Chris Williamson at IHS Markit pointed out that the pay data come hot on the heels of Tuesday's news that inflation has spiked to 2.7%, "meaning real pay is falling at the steepest rate for two-and-a-half years".
"The weakening wage trend amid an increasingly tight labour market underscores how the old rules of the labour market no longer seem to apply. The fact that fuller employment and lower unemployment is not pushing wages higher raises questions about the extent to which pay will rise in coming years.
"Employers seem able to dictate pay growth to a degree not seen in previous spells of very low unemployment," Williamson said.
Disagreement over UK growth effect
Paul Hollingsworth at Capital Economics acknowledged that the real wages squeeze is likely to weigh on consumer spending growth in the near term but he felt the strength of employment by 122,000 in the three months to March to a new record high of 74.8% was "one reason to be optimistic that the slowdown in spending won't be too severe" as he thinks this tightening will deliver a modest rise in nominal wage growth over the course of this year.
EY Item Club economist Martin Beck said the slowdown in consumer spending resulting from the squeeze on real pay, "in turn risks pushing unemployment up and depressing pay growth", creating a vicious circle that suggests the latest numbers "may be as good as it gets for the labour market for now".
That real wages aren't a major political issue is somewhat baffling, said currency analyst Ranko Berich at Monex Europe.
"Real wage growth has essentially been negative for a decade, barring a brief respite due to falling oil prices over the last couple of years," he said.
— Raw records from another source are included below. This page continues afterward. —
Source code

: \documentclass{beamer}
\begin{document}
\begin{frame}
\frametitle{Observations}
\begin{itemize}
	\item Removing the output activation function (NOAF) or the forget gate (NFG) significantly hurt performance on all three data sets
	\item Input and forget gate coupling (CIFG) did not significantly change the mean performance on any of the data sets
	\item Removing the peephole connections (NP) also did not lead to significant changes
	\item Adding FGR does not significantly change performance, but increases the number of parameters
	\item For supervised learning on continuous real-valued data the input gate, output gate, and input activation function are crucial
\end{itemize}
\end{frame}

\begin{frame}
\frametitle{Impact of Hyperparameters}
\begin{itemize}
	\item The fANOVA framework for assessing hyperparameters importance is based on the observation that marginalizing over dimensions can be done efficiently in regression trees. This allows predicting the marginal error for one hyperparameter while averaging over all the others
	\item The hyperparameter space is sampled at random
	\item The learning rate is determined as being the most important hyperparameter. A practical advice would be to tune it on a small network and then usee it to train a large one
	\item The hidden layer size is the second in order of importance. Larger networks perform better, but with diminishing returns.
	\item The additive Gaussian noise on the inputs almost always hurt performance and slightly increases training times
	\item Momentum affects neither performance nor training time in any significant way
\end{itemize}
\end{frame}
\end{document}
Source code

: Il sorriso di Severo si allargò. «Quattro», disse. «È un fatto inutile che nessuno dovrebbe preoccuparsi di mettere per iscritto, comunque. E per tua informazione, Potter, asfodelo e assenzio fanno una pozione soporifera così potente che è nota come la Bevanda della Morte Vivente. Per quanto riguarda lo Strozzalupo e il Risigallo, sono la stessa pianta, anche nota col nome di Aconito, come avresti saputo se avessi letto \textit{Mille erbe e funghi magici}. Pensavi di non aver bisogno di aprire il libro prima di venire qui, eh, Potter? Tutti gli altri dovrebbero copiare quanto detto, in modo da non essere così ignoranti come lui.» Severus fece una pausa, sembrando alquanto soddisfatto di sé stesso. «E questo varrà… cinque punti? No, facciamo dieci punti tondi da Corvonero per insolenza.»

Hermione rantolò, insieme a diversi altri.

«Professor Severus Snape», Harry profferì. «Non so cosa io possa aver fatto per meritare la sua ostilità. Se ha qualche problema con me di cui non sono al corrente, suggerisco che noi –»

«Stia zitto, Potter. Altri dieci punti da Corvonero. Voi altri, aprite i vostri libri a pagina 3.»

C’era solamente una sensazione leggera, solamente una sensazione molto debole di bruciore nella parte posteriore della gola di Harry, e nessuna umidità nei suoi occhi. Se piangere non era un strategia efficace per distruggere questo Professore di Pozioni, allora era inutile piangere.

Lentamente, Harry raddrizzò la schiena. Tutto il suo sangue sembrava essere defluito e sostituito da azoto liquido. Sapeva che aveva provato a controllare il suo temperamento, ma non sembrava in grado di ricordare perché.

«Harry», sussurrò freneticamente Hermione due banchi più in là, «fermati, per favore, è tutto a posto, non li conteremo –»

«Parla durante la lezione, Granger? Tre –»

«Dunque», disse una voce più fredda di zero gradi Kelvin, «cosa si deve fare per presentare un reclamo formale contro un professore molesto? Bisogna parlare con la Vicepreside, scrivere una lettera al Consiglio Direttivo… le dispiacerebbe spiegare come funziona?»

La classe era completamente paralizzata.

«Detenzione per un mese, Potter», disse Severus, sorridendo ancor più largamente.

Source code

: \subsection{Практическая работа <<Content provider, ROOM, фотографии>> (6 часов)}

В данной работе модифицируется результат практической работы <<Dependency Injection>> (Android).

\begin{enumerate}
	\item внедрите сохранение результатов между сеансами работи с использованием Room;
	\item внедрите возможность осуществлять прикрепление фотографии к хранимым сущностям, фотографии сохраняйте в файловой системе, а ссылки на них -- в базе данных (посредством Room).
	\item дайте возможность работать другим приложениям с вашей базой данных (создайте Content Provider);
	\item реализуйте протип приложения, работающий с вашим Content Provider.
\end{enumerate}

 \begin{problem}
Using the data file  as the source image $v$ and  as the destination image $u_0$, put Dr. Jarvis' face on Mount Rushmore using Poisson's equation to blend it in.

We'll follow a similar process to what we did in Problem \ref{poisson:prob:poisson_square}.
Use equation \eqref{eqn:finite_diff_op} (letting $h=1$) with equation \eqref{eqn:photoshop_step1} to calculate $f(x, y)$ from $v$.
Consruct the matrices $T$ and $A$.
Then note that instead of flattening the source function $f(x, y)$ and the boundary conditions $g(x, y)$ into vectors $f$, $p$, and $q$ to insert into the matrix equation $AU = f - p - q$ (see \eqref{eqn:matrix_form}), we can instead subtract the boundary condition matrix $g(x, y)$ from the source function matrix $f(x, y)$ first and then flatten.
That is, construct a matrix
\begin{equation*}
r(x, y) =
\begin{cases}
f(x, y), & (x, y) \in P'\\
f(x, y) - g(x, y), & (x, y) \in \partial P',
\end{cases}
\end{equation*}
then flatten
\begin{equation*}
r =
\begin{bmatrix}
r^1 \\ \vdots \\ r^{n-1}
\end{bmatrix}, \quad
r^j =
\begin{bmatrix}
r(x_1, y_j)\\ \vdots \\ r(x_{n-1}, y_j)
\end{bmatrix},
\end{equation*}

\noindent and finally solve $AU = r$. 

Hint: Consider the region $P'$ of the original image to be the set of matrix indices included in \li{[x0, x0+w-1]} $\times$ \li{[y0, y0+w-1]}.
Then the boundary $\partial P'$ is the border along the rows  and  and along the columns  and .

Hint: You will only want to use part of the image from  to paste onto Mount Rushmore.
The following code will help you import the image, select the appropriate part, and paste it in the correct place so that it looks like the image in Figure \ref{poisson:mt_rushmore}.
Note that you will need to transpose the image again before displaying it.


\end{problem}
"The Bank of England was rather optimistic about the medium term prospects for real wage growth in last week's inflation report, which Carney said would follow a U shape, falling in the short run and rising over the coming years. This may yet come to pass, but for now the prospect of prolonged pain for households is more of an immediate concern, especially considering the importance of consumer spending to UK growth in recent years."